● **What you will do**: Your response should be a copy of each line in the listing below that includes the word "from".

● **Records provided**:
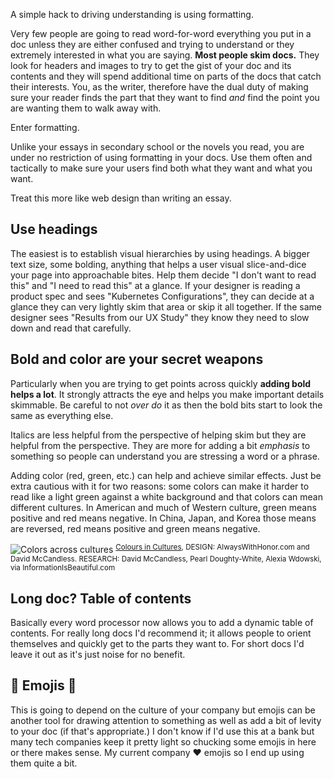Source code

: A simple hack to driving understanding is using formatting.

Very few people are going to read word-for-word everything you put in a doc unless they are either confused and trying to understand or they extremely interested in what you are saying. **Most people skim docs.** They look for headers and images to try to get the gist of your doc and its contents and they will spend additional time on parts of the docs that catch their interests. You, as the writer, therefore have the dual duty of making sure your reader finds the part that they want to find _and_ find the point you are wanting them to walk away with.

Enter formatting.

Unlike your essays in secondary school or the novels you read, you are under no restriction of using formatting in your docs. Use them often and tactically to make sure your users find both what they want and what you want.

Treat this more like web design than writing an essay.

## Use headings

The easiest is to establish visual hierarchies by using headings. A bigger text size, some bolding, anything that helps a user visual slice-and-dice your page into approachable bites. Help them decide "I don't want to read this" and "I need to read this" at a glance. If your designer is reading a product spec and sees "Kubernetes Configurations", they can decide at a glance they can very lightly skim that area or skip it all together. If the same designer sees "Results from our UX Study" they know they need to slow down and read that carefully.

## Bold and color are your secret weapons

Particularly when you are trying to get points across quickly **adding bold helps a lot**. It strongly attracts the eye and helps you make important details skimmable. Be careful to not _over do_ it as then the bold bits start to look the same as everything else.

Italics are less helpful from the perspective of helping skim but they are helpful from the perspective. They are more for adding a bit _emphasis_ to something so people can understand you are stressing a word or a phrase.

Adding color (red, green, etc.) can help and achieve similar effects. Just be extra cautious with it for two reasons: some colors can make it harder to read like a light green against a white background and that colors can mean different cultures. In American and much of Western culture, green means positive and red means negative. In China, Japan, and Korea those means are reversed, red means positive and green means negative.

![Colors across cultures](/images/colors.png)
<sup><a href="https://informationisbeautiful.net/visualizations/colours-in-cultures/">Colours in Cultures</a>, DESIGN: AlwaysWithHonor.com and David McCandless.  RESEARCH: David McCandless, Pearl Doughty-White, Alexia Wdowski, via InformationIsBeautiful.com</sup>

## Long doc? Table of contents

Basically every word processor now allows you to add a dynamic table of contents. For really long docs I'd recommend it; it allows people to orient themselves and quickly get to the parts they want to. For short docs I'd leave it out as it's just noise for no benefit.

## 🚨 Emojis 🚨

This is going to depend on the culture of your company but emojis can be another tool for drawing attention to something as well as add a bit of levity to your doc (if that's appropriate.) I don't know if I'd use this at a bank but many tech companies keep it pretty light so chucking some emojis in here or there makes sense. My current company ❤️ emojis so I end up using them quite a bit.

● **Expected answer**:
The easiest is to establish visual hierarchies by using headings. A bigger text size, some bolding, anything that helps a user visual slice-and-dice your page into approachable bites. Help them decide "I don't want to read this" and "I need to read this" at a glance. If your designer is reading a product spec and sees "Kubernetes Configurations", they can decide at a glance they can very lightly skim that area or skip it all together. If the same designer sees "Results from our UX Study" they know they need to slow down and read that carefully.
Italics are less helpful from the perspective of helping skim but they are helpful from the perspective. They are more for adding a bit _emphasis_ to something so people can understand you are stressing a word or a phrase.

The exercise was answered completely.